Three Gigginstown runners jump the last in a line
PICTURE: Patrick McCann (racingpost.com/photos)
IRELAND may be basking in a magnificent Cheltenham Festival but trainer Tony Mullins has suggested a cap on the number of horses one owner can run in a major handicap hurdle or chase in a bid not to exclude the ‘small man.’
Reflecting a concern that the middle to lower tiers in Irish racing are struggling to make a living, Mullins – brother of jumping behemoth Willie – said: “I’ve done a lot of thinking about how the smaller trainer can still compete.

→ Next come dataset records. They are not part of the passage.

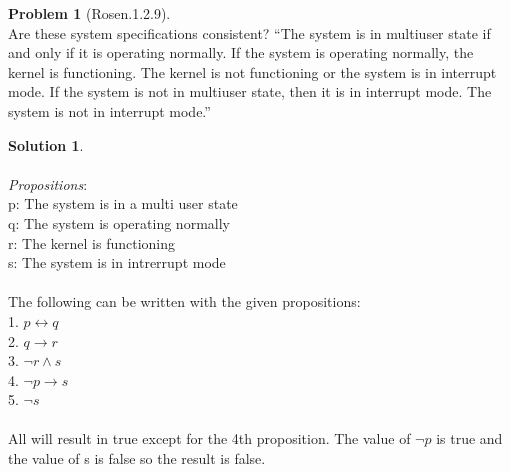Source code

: \documentclass{article}
\theoremstyle{definition}
\newtheorem*{problem}{Problem}
\newtheorem*{solution}{Solution}
\begin{document}
\begin{problem}[Rosen.1.2.9]\ \\
Are these system specifications consistent? “The system
is in multiuser state if and only if it is operating normally.
If the system is operating normally, the kernel is functioning.
The kernel is not functioning or the system is
in interrupt mode. If the system is not in multiuser state,
then it is in interrupt mode. The system is not in interrupt
mode.”
\begin{compactenum}
\renewcommand{\theenumi}{\alph{enumi}}

\end{compactenum}
\end{problem}

\begin{solution}\ \\
\ \\
\textit{Propositions}:\ \\
p: The system is in a multi user state\ \\
q: The system is operating normally\ \\
r: The kernel is functioning\ \\
s: The system is in intrerrupt mode\ \\
\ \\
The following can be written with the given propositions:\ \\
1. $p \leftrightarrow q$\ \\
2. $q \rightarrow r $\ \\
3. $\neg r \wedge s$\ \\
4. $\neg p \rightarrow s$\ \\
5. $\neg s$ \ \\
\ \\
All will result in true except for the 4th proposition. The value of $\neg p$ is true and the value of s is false so the result is false.
\begin{compactenum}
\renewcommand{\theenumi}{\alph{enumi}}

\end{compactenum}
\end{solution}
\end{document}

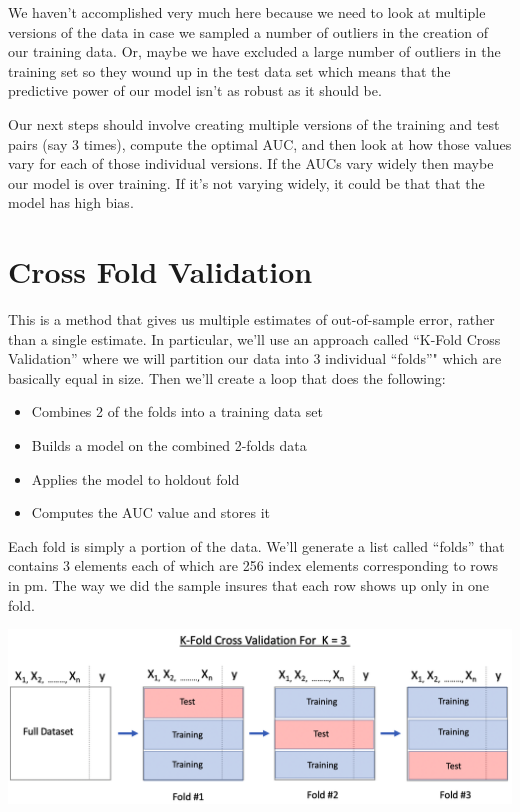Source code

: \documentclass[
]{book}
\providecommand{\tightlist}{%
  \setlength{\itemsep}{0pt}\setlength{\parskip}{0pt}}
\begin{document}
We haven't accomplished very much here because we need to look at multiple versions of the data in case we sampled a number of outliers in the creation of our training data. Or, maybe we have excluded a large number of outliers in the training set so they wound up in the test data set which means that the predictive power of our model isn't as robust as it should be.

Our next steps should involve creating multiple versions of the training and test pairs (say 3 times), compute the optimal AUC, and then look at how those values vary for each of those individual versions. If the AUCs vary widely then maybe our model is over training. If it's not varying widely, it could be that that the model has high bias.

\hypertarget{cross-fold-validation}{%
\section{Cross Fold Validation}\label{cross-fold-validation}}

This is a method that gives us multiple estimates of out-of-sample error, rather than a single estimate. In particular, we'll use an approach called ``K-Fold Cross Validation'' where we will partition our data into 3 individual ``folds''" which are basically equal in size. Then we'll create a loop that does the following:

\begin{itemize}
\tightlist
\item
  Combines 2 of the folds into a training data set
\item
  Builds a model on the combined 2-folds data
\item
  Applies the model to holdout fold
\item
  Computes the AUC value and stores it
\end{itemize}

Each fold is simply a portion of the data. We'll generate a list called ``folds'' that contains 3 elements each of which are 256 index elements corresponding to rows in pm. The way we did the sample insures that each row shows up only in one fold.

\includegraphics{./PICS/kf3.png}
\end{document}
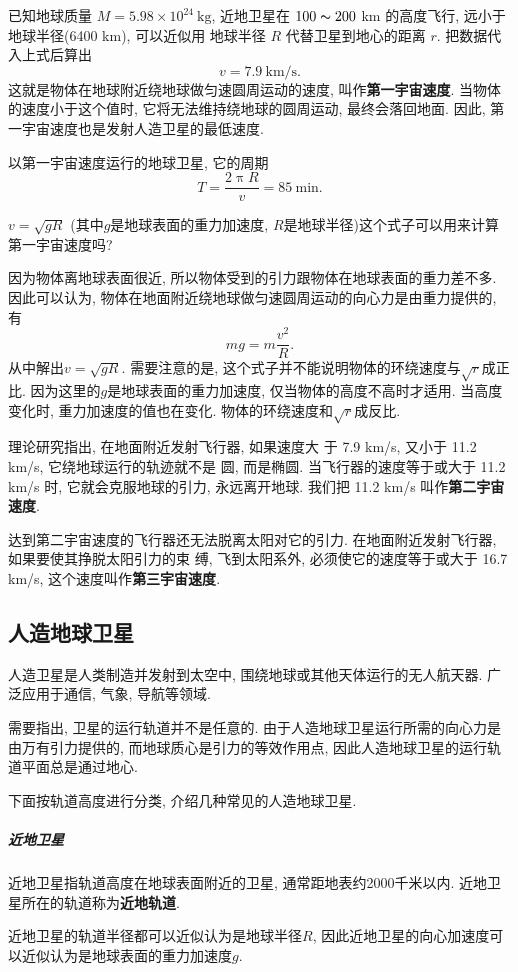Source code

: \documentclass[11pt,a4paper]{ctexbook}
\newcommand{\unit}[1]{\ \mathrm{#1}}
\begin{document}
已知地球质量 $M = 5.98\times 10^{24} \unit{kg}$, 近地卫星在 $100 \thicksim 200$ km
的高度飞行, 远小于地球半径(6400 km), 可以近似用
地球半径 $R$ 代替卫星到地心的距离 $r$. 把数据代入上式后算出
$$v = 7.9\ \mathrm{km/s}.$$
这就是物体在地球附近绕地球做匀速圆周运动的速度, 叫作\textbf{第一宇宙速度}.
当物体的速度小于这个值时, 它将无法维持绕地球的圆周运动, 最终会落回地面.
因此, 第一宇宙速度也是发射人造卫星的最低速度.

以第一宇宙速度运行的地球卫星, 它的周期$$T = \frac{2\uppi R}{v} = 85\unit{min}.$$

{\kaishu $v=\sqrt{gR}$ (其中$g$是地球表面的重力加速度, $R$是地球半径)这个式子可以用来计算第一宇宙速度吗?}

因为物体离地球表面很近, 所以物体受到的引力跟物体在地球表面的重力差不多.
因此可以认为, 物体在地面附近绕地球做匀速圆周运动的向心力是由重力提供的, 有
$$mg = m\frac{v^2}{R}.$$
从中解出$v = \sqrt{gR}.$
需要注意的是, 这个式子并不能说明物体的环绕速度与$\sqrt{r}$成正比.
因为这里的$g$是地球表面的重力加速度, 仅当物体的高度不高时才适用.
当高度变化时, 重力加速度的值也在变化.
物体的环绕速度和$\sqrt{r}$成反比.

理论研究指出, 在地面附近发射飞行器, 如果速度大
于 7.9 km/s, 又小于 11.2 km/s, 它绕地球运行的轨迹就不是
圆, 而是椭圆. 当飞行器的速度等于或大于 11.2 km/s 时,
它就会克服地球的引力, 永远离开地球. 我们把 11.2 km/s
叫作\textbf{第二宇宙速度}.

达到第二宇宙速度的飞行器还无法脱离太阳对它的引力. 在地面附近发射飞行器, 如果要使其挣脱太阳引力的束
缚, 飞到太阳系外, 必须使它的速度等于或大于 16.7 km/s, 这个速度叫作\textbf{第三宇宙速度}.

\subsection{人造地球卫星}
人造卫星是人类制造并发射到太空中, 围绕地球或其他天体运行的无人航天器.
广泛应用于通信, 气象, 导航等领域.

需要指出, 卫星的运行轨道并不是任意的. 由于人造地球卫星运行所需的向心力是由万有引力提供的,
而地球质心是引力的等效作用点,
因此人造地球卫星的运行轨道平面总是通过地心.

下面按轨道高度进行分类, 介绍几种常见的人造地球卫星.

\subparagraph{近地卫星} 近地卫星指轨道高度在地球表面附近的卫星, 通常距地表约2000千米以内. 近地卫星所在的轨道称为\textbf{近地轨道}.

近地卫星的轨道半径都可以近似认为是地球半径$R$, 因此近地卫星的向心加速度可以近似认为是地球表面的重力加速度$g$.
\end{document}
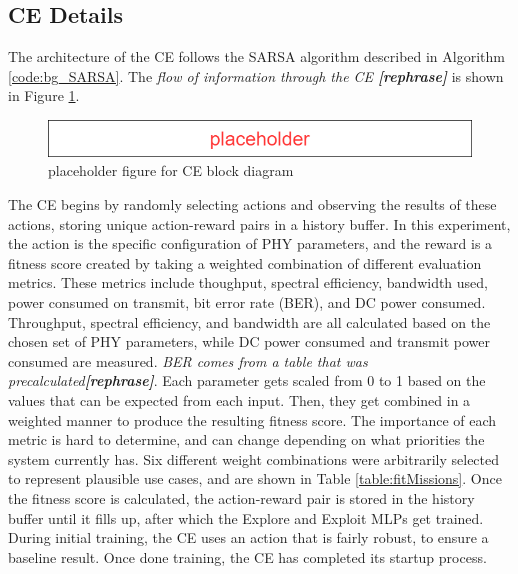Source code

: \subsection{CE Details}
\par The architecture of the CE follows the SARSA algorithm described in Algorithm \ref{code:bg_SARSA}. The \textit{flow of information through the CE \textbf{[rephrase]}} is shown in Figure \ref{fig:ceDataFlow}. 
\begin{figure}[ht]
\includegraphics[width=\textwidth]{figures/Placeholder.png}
\caption{placeholder figure for CE block diagram}\label{fig:ceDataFlow}
\end{figure}
\par The CE begins by randomly selecting actions and observing the results of these actions, storing unique action-reward pairs in a history buffer. In this experiment, the action is the specific configuration of PHY parameters, and the reward is a fitness score created by taking a weighted combination of different evaluation metrics. These metrics include thoughput, spectral efficiency, bandwidth used, power consumed on transmit, bit error rate (BER), and DC power consumed. Throughput, spectral efficiency, and bandwidth are all calculated based on the chosen set of PHY parameters, while DC power consumed and transmit power consumed are measured. \textit{BER comes from a table that was precalculated\textbf{[rephrase]}}. Each parameter gets scaled from 0 to 1 based on the values that can be expected from each input. Then, they get combined in a weighted manner to produce the resulting fitness score. The importance of each metric is hard to determine, and can change depending on what priorities the system currently has. Six different weight combinations were arbitrarily selected to represent plausible use cases, and are shown in Table \ref{table:fitMissions}. Once the fitness score is calculated, the action-reward pair is stored in the history buffer until it fills up, after which the Explore and Exploit MLPs get trained. During initial training, the CE uses an action that is fairly robust, to ensure a baseline result. Once done training, the CE has completed its startup process.
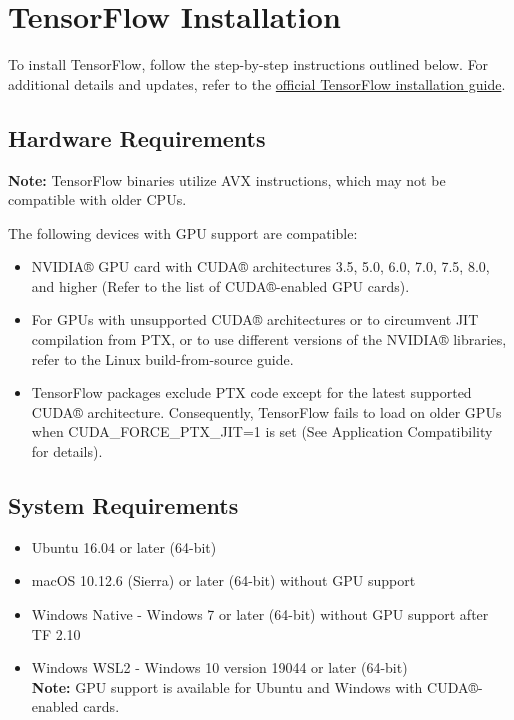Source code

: \section{TensorFlow Installation}

To install TensorFlow, follow the step-by-step instructions outlined below. For additional details and updates, refer to the \href{https://www.tensorflow.org/install/pip}{official TensorFlow installation guide}.


\subsection{Hardware Requirements}

\textbf{Note:} TensorFlow binaries utilize AVX instructions, which may not be compatible with older CPUs.

The following devices with GPU support are compatible:

\begin{itemize}
	\item NVIDIA® GPU card with CUDA® architectures 3.5, 5.0, 6.0, 7.0, 7.5, 8.0, and higher (Refer to the list of CUDA®-enabled GPU cards).
	\item For GPUs with unsupported CUDA® architectures or to circumvent JIT compilation from PTX, or to use different versions of the NVIDIA® libraries, refer to the Linux build-from-source guide.
	\item TensorFlow packages exclude PTX code except for the latest supported CUDA® architecture. Consequently, TensorFlow fails to load on older GPUs when CUDA\_FORCE\_PTX\_JIT=1 is set (See Application Compatibility for details).
\end{itemize}

\subsection{System Requirements}

\begin{itemize}
	\item Ubuntu 16.04 or later (64-bit)
	\item macOS 10.12.6 (Sierra) or later (64-bit) without GPU support
	\item Windows Native - Windows 7 or later (64-bit) without GPU support after TF 2.10
	\item Windows WSL2 - Windows 10 version 19044 or later (64-bit)\\
	\textbf{Note:} GPU support is available for Ubuntu and Windows with CUDA®-enabled cards.
\end{itemize}

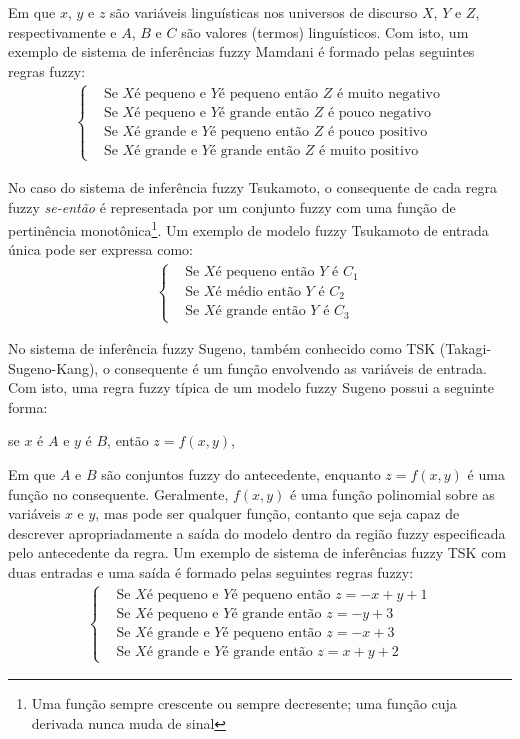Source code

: Em que $x$, $y$ e $z$ são variáveis linguísticas nos universos de discurso $X$, $Y$ e $Z$, respectivamente e $A$, $B$ e $C$ são valores (termos) linguísticos. Com isto, um exemplo de sistema de inferências fuzzy Mamdani é formado pelas seguintes regras fuzzy:
\begin{align*}
\begin{cases}
&\mbox{Se }X  \mbox{é pequeno e } Y \mbox{é pequeno então } Z \mbox{ é muito negativo} \\
&\mbox{Se }X  \mbox{é pequeno e } Y \mbox{é grande então } Z \mbox{ é pouco negativo} \\
&\mbox{Se }X  \mbox{é grande e } Y \mbox{é pequeno então } Z \mbox{ é pouco positivo} \\
&\mbox{Se }X  \mbox{é grande e } Y \mbox{é grande então } Z \mbox{ é muito positivo} 
\end{cases}
\end{align*}

No caso do sistema de inferência fuzzy Tsukamoto, o consequente de cada regra fuzzy \textit{se-então} é representada por um conjunto fuzzy com uma função de pertinência monotônica\footnote{Uma função sempre crescente ou sempre decresente; uma função cuja derivada nunca muda de sinal}. Um exemplo de modelo fuzzy Tsukamoto de entrada única pode ser expressa como:
\begin{align*}
\begin{cases}
&\mbox{Se }X  \mbox{é pequeno então } Y \mbox{ é } C_1\\
&\mbox{Se }X  \mbox{é médio então } Y \mbox{ é } C_2\\
&\mbox{Se }X  \mbox{é grande então } Y \mbox{ é } C_3
\end{cases}
\end{align*}

No sistema de inferência fuzzy Sugeno, também conhecido como TSK (Takagi-Sugeno-Kang), o consequente é um função envolvendo as variáveis de entrada. Com isto, uma regra fuzzy típica de um modelo fuzzy Sugeno possui a seguinte forma:
\begin{center}
se $x$ é $A$ e $y$ é $B$, então $z = f(x,y)$,
\end{center}

Em que $A$ e $B$ são conjuntos fuzzy do antecedente, enquanto $z = f(x,y)$ é uma função no consequente. Geralmente, $f(x,y)$ é uma função polinomial sobre as variáveis $x$ e $y$, mas pode ser qualquer função, contanto que seja capaz de descrever apropriadamente a saída do modelo dentro da região fuzzy especificada pelo antecedente da regra. Um exemplo de sistema de inferências fuzzy TSK com duas entradas e uma saída é formado pelas seguintes regras fuzzy:
\begin{align*}
\begin{cases}
&\mbox{Se }X  \mbox{é pequeno e } Y \mbox{é pequeno então } z=-x+y+1 \\
&\mbox{Se }X  \mbox{é pequeno e } Y \mbox{é grande então } z=-y+3  \\
&\mbox{Se }X  \mbox{é grande e } Y \mbox{é pequeno então } z=-x+3  \\
&\mbox{Se }X  \mbox{é grande e } Y \mbox{é grande então } z=x+y+2  
\end{cases}
\end{align*}

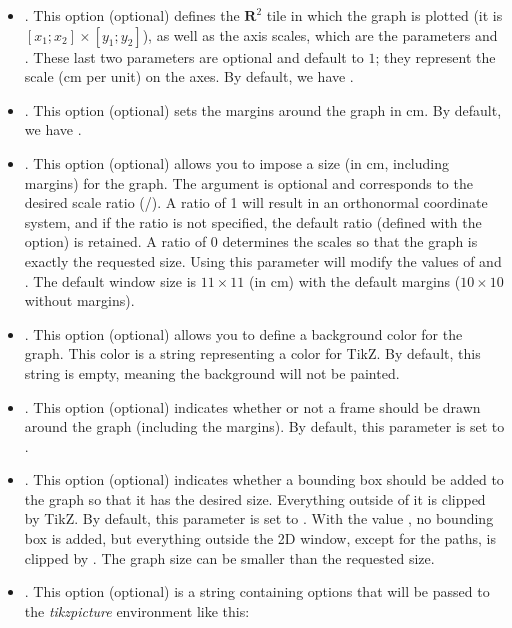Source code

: \begin{itemize}
\item {}. This option (optional) defines the $\mathbf R^2$ tile in which the graph is plotted (it is $[x_1;x_2]\times[y_1;y_2]$), as well as the axis scales, which are the parameters  and . These last two parameters are optional and default to $1$; they represent the scale (cm per unit) on the axes.
 By default, we have .

\item {}. This option (optional) sets the margins around the graph in cm. By default, we have .

\item {}. This option (optional) allows you to impose a size (in cm, including margins) for the graph. The  argument is optional and corresponds to the desired scale ratio (/). A ratio of 1 will result in an orthonormal coordinate system, and if the ratio is not specified, the default ratio (defined with the  option) is retained. A ratio of $0$ determines the scales so that the graph is exactly the requested size. Using this parameter will modify the values ​​of  and . The default window size is $11\times11$ (in cm) with the default margins ($10\times10$ without margins).

\item {}. This option (optional) allows you to define a background color for the graph. This color is a string representing a color for TikZ. By default, this string is empty, meaning the background will not be painted.

\item {}. This option (optional) indicates whether or not a frame should be drawn around the graph (including the margins). By default, this parameter is set to \false.

\item {}. This option (optional) indicates whether a bounding box should be added to the graph so that it has the desired size. Everything outside of it is clipped by TikZ. By default, this parameter is set to \true. With the value \false, no bounding box is added, but everything outside the 2D window, except for the paths, is clipped by \luadrawenv. The graph size can be smaller than the requested size.

\item {}. This option (optional) is a string containing options that will be passed to the \emph{tikzpicture} environment like this:
\begin{TeXcode}
\begin{tikzpicture}[line join=round <,pictureoptions>]
\end{TeXcode}
\end{itemize}

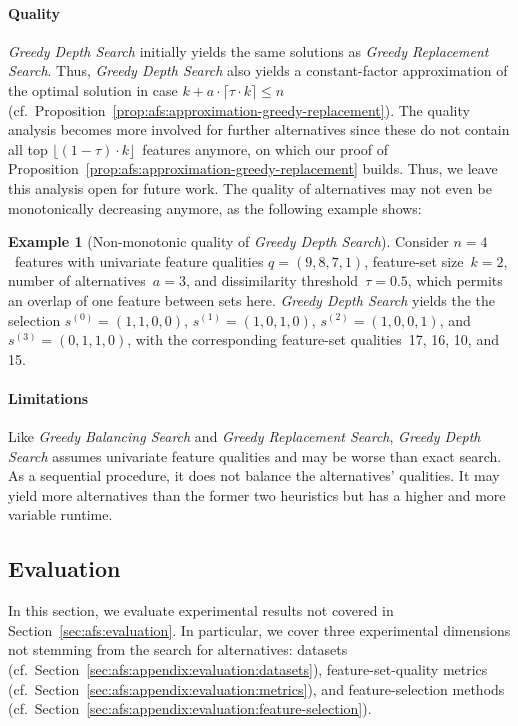 \documentclass{article}
\theoremstyle{definition}
\newtheorem{example}{Example}
\begin{document}
\paragraph{Quality}

\emph{Greedy Depth Search} initially yields the same solutions as \emph{Greedy Replacement Search}.
Thus, \emph{Greedy Depth Search} also yields a constant-factor approximation of the optimal solution in case $k + a \cdot \lceil \tau \cdot k \rceil \leq n$ (cf.~Proposition~\ref{prop:afs:approximation-greedy-replacement}).
The quality analysis becomes more involved for further alternatives since these do not contain all top $\lfloor (1 - \tau) \cdot k \rfloor$~features anymore, on which our proof of Proposition~\ref{prop:afs:approximation-greedy-replacement} builds.
Thus, we leave this analysis open for future work.
The quality of alternatives may not even be monotonically decreasing anymore, as the following example shows:
%
\begin{example}[Non-monotonic quality of \emph{Greedy Depth Search}]
	Consider $n=4$~features with univariate feature qualities $q = (9,8,7,1)$, feature-set size~$k=2$, number of alternatives~$a=3$, and dissimilarity threshold~$\tau = 0.5$, which permits an overlap of one feature between sets here.
	\emph{Greedy Depth Search} yields the the selection $s^{(0)} = (1,1,0,0)$, $s^{(1)} = (1,0,1,0)$, $s^{(2)} = (1,0,0,1)$, and $s^{(3)} = (0,1,1,0)$, with the corresponding feature-set qualities~17, 16, 10, and 15.
	\label{ex:afs:greedy-depth:non-monotonic}
\end{example}

\paragraph{Limitations}

Like \emph{Greedy Balancing Search} and \emph{Greedy Replacement Search}, \emph{Greedy Depth Search} assumes univariate feature qualities and may be worse than exact search.
As a sequential procedure, it does not balance the alternatives' qualities.
It may yield more alternatives than the former two heuristics but has a higher and more variable runtime.

\subsection{Evaluation}
\label{sec:afs:appendix:evaluation}

In this section, we evaluate experimental results not covered in Section~\ref{sec:afs:evaluation}.
In particular, we cover three experimental dimensions not stemming from the search for alternatives:
datasets (cf.~Section~\ref{sec:afs:appendix:evaluation:datasets}), feature-set-quality metrics (cf.~Section~\ref{sec:afs:appendix:evaluation:metrics}), and feature-selection methods (cf.~Section~\ref{sec:afs:appendix:evaluation:feature-selection}).
\end{document}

“I thought it could be an idea to put a cap on the number of horses representing one owner in a major handicap, rather than the major owners having upwards of 20 runners in a race like the Irish Grand National or a Galway Plate.
“I have more or less been driven out of the game. Like Adrian [Maguire], I’m running my yard at a loss and have been for about six or seven years and I don’t know for how much longer I can sustain this.”
‘Hard to keep going’
There’s little doubt Irish racing is enjoying a golden period, but more questions than answers have been raised over the prospects of survival for smaller trainers without the backing of a big owner.
Among the record 19 Irish-trained winners at Cheltenham last week was Presenting Percy, but his Galway-based trainer Pat Kelly also highlighted the struggle he faces on a daily basis immediately after recording back-to-back victories in the Pertemps Handicap Hurdle.
Referencing Maguire quitting the training ranks as it no longer made financial sense, he said: “You don’t make a living out of this. It’s a way of life, it’s not about money. You have only to look at what Adrian Maguire said the other day to see how hard it is to keep going.”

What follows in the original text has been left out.